Eur J Immunol. 1999 Oct;29(10):3319-28. doi: 10.1002/(SICI)1521-4141(199910)29:10<3319::AID-IMMU3319>3.0.CO;2-9.
CD5, a membrane-associated glycoprotein, has been shown to negatively regulate antigen receptor-mediated growth responses in peritoneal B lymphocytes, thymocytes and mature T cells. The CD5-expressing peritoneal B cells (B-1) that are normally unresponsive to B cell receptor (BCR)-mediated growth signals mount a proliferative response to BCR cross-linking if the CD5 gene is deleted or if the CD5 molecule is sequestered away from the BCR. SHP-1, a cytosolic protein tyrosine phosphatase, has also been implicated in the negative regulation of antigen receptor-mediated signaling. The present study shows that SHP-1 is constitutively associated with the BCR in B-1 cells. This association is mediated in part by CD5, as it is reduced substantially after antigen receptor ligation in CD5(-/-) B-1 cells, and upon sequestration of CD5 from the antigen receptor complexes in wild-type B-1 cells. Prior cross-linking of CD5 also restores a normal calcium mobilization response as well as NF-kappaB activation in B-1 cells. These data support a model whereby CD5 negatively regulates antigen receptor-mediated growth signals by recruiting SHP-1 into the BCR complex in B-1 cells.

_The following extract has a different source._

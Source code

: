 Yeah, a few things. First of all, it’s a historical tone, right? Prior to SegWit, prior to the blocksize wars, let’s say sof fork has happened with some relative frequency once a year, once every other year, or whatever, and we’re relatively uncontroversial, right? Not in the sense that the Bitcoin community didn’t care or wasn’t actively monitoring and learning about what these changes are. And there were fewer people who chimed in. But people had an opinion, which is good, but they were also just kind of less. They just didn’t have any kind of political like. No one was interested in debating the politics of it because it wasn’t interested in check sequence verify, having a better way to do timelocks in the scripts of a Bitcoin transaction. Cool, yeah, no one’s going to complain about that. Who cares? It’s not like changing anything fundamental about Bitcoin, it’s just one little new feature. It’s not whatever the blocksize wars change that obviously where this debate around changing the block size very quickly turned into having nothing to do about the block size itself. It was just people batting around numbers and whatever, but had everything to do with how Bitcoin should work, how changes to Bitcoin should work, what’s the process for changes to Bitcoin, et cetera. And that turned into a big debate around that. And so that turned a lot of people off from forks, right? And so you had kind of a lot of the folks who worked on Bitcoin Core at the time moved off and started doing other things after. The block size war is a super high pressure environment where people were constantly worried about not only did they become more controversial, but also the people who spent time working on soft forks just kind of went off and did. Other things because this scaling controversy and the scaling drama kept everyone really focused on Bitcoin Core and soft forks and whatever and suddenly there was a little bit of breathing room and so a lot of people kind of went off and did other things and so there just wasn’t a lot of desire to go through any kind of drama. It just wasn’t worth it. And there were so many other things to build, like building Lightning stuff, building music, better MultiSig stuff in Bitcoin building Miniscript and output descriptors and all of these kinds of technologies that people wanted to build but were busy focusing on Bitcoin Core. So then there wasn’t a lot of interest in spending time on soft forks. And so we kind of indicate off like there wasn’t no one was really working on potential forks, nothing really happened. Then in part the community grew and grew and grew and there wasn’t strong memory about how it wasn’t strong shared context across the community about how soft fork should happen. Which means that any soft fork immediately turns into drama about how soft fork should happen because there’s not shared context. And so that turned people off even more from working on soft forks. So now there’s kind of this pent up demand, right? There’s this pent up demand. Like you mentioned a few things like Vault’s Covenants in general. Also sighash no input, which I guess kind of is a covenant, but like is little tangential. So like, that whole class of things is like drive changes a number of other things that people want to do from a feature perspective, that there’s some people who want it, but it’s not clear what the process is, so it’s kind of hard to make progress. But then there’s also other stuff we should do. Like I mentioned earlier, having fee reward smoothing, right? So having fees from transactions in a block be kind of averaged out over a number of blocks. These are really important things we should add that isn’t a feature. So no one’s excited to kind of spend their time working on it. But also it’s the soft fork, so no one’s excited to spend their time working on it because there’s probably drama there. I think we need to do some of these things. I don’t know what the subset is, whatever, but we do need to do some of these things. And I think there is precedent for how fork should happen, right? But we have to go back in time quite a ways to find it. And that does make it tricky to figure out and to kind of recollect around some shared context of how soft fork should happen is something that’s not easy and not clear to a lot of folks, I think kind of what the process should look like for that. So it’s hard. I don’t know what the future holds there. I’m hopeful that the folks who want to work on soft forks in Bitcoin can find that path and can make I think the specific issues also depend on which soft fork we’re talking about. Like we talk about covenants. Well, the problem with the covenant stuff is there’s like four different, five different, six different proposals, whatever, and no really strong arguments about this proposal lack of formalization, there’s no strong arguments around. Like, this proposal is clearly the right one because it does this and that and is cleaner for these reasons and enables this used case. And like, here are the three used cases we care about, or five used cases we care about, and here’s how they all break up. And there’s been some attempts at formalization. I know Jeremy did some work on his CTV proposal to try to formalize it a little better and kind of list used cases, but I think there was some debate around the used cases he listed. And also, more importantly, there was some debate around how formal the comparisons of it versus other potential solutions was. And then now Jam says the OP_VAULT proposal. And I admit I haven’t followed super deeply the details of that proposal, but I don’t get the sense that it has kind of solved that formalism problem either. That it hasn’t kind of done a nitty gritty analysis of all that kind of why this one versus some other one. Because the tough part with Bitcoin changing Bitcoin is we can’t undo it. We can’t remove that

CD5是一种膜相关糖蛋白,已被证明可负向调节腹膜B淋巴细胞、胸腺细胞和成熟T细胞中抗原受体介导的生长反应。正常情况下,对B细胞受体(BCR)介导的生长信号无反应的表达CD5的腹膜B细胞(B-1细胞),如果CD5基因被删除或者CD5分子与BCR分离,则会对BCR交联产生增殖反应。SHP-1是一种胞质蛋白酪氨酸磷酸酶,也参与了抗原受体介导信号的负向调节。本研究表明,SHP-1在B-1细胞中与BCR组成性结合。这种结合部分由CD5介导,因为在CD5(-/-)B-1细胞中抗原受体连接后,以及在野生型B-1细胞中CD5从抗原受体复合物中分离后,这种结合会显著减少。预先交联CD5还可恢复B-1细胞中正常的钙动员反应以及NF-κB激活。这些数据支持了一个模型,即CD5通过将SHP-1招募到B-1细胞的BCR复合物中,负向调节抗原受体介导的生长信号。